[RECORDS PROVIDED — start]

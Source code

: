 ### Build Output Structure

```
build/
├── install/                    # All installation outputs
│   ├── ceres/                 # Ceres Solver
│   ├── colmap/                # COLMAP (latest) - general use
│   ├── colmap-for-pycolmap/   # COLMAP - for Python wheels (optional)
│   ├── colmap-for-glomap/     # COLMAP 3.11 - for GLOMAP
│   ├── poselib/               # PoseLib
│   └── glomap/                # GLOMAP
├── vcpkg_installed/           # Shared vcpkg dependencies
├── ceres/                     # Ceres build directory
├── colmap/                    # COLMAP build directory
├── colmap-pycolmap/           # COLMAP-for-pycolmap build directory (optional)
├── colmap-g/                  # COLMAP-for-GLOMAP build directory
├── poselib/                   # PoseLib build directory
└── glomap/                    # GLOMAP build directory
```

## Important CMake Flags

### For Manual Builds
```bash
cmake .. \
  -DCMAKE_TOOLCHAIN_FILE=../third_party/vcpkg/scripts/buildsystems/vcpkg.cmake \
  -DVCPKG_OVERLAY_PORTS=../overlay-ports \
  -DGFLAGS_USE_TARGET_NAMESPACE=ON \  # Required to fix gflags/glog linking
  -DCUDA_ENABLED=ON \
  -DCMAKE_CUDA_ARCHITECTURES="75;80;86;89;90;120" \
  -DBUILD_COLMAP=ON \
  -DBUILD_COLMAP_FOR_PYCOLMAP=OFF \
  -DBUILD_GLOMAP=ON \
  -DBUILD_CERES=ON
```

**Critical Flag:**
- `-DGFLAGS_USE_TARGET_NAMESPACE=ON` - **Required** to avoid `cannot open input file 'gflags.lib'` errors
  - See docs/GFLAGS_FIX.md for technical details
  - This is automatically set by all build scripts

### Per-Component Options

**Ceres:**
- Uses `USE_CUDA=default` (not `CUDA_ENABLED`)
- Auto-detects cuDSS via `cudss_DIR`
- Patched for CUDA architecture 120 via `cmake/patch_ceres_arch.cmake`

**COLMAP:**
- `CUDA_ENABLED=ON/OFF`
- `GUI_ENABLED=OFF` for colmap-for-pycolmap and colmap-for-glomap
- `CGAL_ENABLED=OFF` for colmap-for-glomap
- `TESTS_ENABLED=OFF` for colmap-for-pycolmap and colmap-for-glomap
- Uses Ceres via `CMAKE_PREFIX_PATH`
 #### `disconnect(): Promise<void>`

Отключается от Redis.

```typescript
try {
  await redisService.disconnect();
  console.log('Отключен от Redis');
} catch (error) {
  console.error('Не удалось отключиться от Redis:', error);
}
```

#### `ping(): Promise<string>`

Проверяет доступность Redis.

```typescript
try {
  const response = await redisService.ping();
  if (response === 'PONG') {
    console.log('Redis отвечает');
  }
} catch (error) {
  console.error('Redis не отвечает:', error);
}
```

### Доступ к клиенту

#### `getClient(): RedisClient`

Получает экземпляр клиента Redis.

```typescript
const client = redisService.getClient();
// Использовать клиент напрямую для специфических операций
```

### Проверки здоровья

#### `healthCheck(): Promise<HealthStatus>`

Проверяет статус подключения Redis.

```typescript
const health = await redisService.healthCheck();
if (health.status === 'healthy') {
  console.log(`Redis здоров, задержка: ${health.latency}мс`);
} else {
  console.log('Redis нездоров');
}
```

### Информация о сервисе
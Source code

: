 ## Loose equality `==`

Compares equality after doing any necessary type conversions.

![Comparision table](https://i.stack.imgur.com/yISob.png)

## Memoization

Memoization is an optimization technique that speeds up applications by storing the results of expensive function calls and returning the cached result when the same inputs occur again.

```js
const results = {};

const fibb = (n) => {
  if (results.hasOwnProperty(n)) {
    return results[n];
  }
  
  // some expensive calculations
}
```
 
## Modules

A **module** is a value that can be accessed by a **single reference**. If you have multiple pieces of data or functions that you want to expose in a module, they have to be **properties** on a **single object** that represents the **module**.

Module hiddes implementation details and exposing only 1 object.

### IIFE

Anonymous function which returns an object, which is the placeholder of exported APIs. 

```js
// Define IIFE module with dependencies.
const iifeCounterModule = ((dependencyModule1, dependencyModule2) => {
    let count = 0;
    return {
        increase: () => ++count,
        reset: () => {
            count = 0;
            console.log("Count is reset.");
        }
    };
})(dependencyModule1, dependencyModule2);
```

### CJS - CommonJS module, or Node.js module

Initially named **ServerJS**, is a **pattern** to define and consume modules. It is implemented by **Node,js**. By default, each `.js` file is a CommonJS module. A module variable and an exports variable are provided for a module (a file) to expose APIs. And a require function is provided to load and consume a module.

[RECORDS PROVIDED — finish]

Working from the material above, retype it in its entirety without change.

> [ANSWER TO THIS TASK]
Source code

: ### Build Output Structure

```
build/
├── install/                    # All installation outputs
│   ├── ceres/                 # Ceres Solver
│   ├── colmap/                # COLMAP (latest) - general use
│   ├── colmap-for-pycolmap/   # COLMAP - for Python wheels (optional)
│   ├── colmap-for-glomap/     # COLMAP 3.11 - for GLOMAP
│   ├── poselib/               # PoseLib
│   └── glomap/                # GLOMAP
├── vcpkg_installed/           # Shared vcpkg dependencies
├── ceres/                     # Ceres build directory
├── colmap/                    # COLMAP build directory
├── colmap-pycolmap/           # COLMAP-for-pycolmap build directory (optional)
├── colmap-g/                  # COLMAP-for-GLOMAP build directory
├── poselib/                   # PoseLib build directory
└── glomap/                    # GLOMAP build directory
```

## Important CMake Flags

### For Manual Builds
```bash
cmake .. \
  -DCMAKE_TOOLCHAIN_FILE=../third_party/vcpkg/scripts/buildsystems/vcpkg.cmake \
  -DVCPKG_OVERLAY_PORTS=../overlay-ports \
  -DGFLAGS_USE_TARGET_NAMESPACE=ON \  # Required to fix gflags/glog linking
  -DCUDA_ENABLED=ON \
  -DCMAKE_CUDA_ARCHITECTURES="75;80;86;89;90;120" \
  -DBUILD_COLMAP=ON \
  -DBUILD_COLMAP_FOR_PYCOLMAP=OFF \
  -DBUILD_GLOMAP=ON \
  -DBUILD_CERES=ON
```

**Critical Flag:**
- `-DGFLAGS_USE_TARGET_NAMESPACE=ON` - **Required** to avoid `cannot open input file 'gflags.lib'` errors
  - See docs/GFLAGS_FIX.md for technical details
  - This is automatically set by all build scripts

### Per-Component Options

**Ceres:**
- Uses `USE_CUDA=default` (not `CUDA_ENABLED`)
- Auto-detects cuDSS via `cudss_DIR`
- Patched for CUDA architecture 120 via `cmake/patch_ceres_arch.cmake`

**COLMAP:**
- `CUDA_ENABLED=ON/OFF`
- `GUI_ENABLED=OFF` for colmap-for-pycolmap and colmap-for-glomap
- `CGAL_ENABLED=OFF` for colmap-for-glomap
- `TESTS_ENABLED=OFF` for colmap-for-pycolmap and colmap-for-glomap
- Uses Ceres via `CMAKE_PREFIX_PATH`
 #### `disconnect(): Promise<void>`

Отключается от Redis.

```typescript
try {
  await redisService.disconnect();
  console.log('Отключен от Redis');
} catch (error) {
  console.error('Не удалось отключиться от Redis:', error);
}
```

#### `ping(): Promise<string>`

Проверяет доступность Redis.

```typescript
try {
  const response = await redisService.ping();
  if (response === 'PONG') {
    console.log('Redis отвечает');
  }
} catch (error) {
  console.error('Redis не отвечает:', error);
}
```

### Доступ к клиенту

#### `getClient(): RedisClient`

Получает экземпляр клиента Redis.

```typescript
const client = redisService.getClient();
// Использовать клиент напрямую для специфических операций
```

### Проверки здоровья

#### `healthCheck(): Promise<HealthStatus>`

Проверяет статус подключения Redis.

```typescript
const health = await redisService.healthCheck();
if (health.status === 'healthy') {
  console.log(`Redis здоров, задержка: ${health.latency}мс`);
} else {
  console.log('Redis нездоров');
}
```

### Информация о сервисе
Source code

: ## Loose equality `==`

Compares equality after doing any necessary type conversions.

![Comparision table](https://i.stack.imgur.com/yISob.png)

## Memoization

Memoization is an optimization technique that speeds up applications by storing the results of expensive function calls and returning the cached result when the same inputs occur again.

```js
const results = {};

const fibb = (n) => {
  if (results.hasOwnProperty(n)) {
    return results[n];
  }
  
  // some expensive calculations
}
```
 
## Modules

A **module** is a value that can be accessed by a **single reference**. If you have multiple pieces of data or functions that you want to expose in a module, they have to be **properties** on a **single object** that represents the **module**.

Module hiddes implementation details and exposing only 1 object.

### IIFE

Anonymous function which returns an object, which is the placeholder of exported APIs. 

```js
// Define IIFE module with dependencies.
const iifeCounterModule = ((dependencyModule1, dependencyModule2) => {
    let count = 0;
    return {
        increase: () => ++count,
        reset: () => {
            count = 0;
            console.log("Count is reset.");
        }
    };
})(dependencyModule1, dependencyModule2);
```

### CJS - CommonJS module, or Node.js module

Initially named **ServerJS**, is a **pattern** to define and consume modules. It is implemented by **Node,js**. By default, each `.js` file is a CommonJS module. A module variable and an exports variable are provided for a module (a file) to expose APIs. And a require function is provided to load and consume a module.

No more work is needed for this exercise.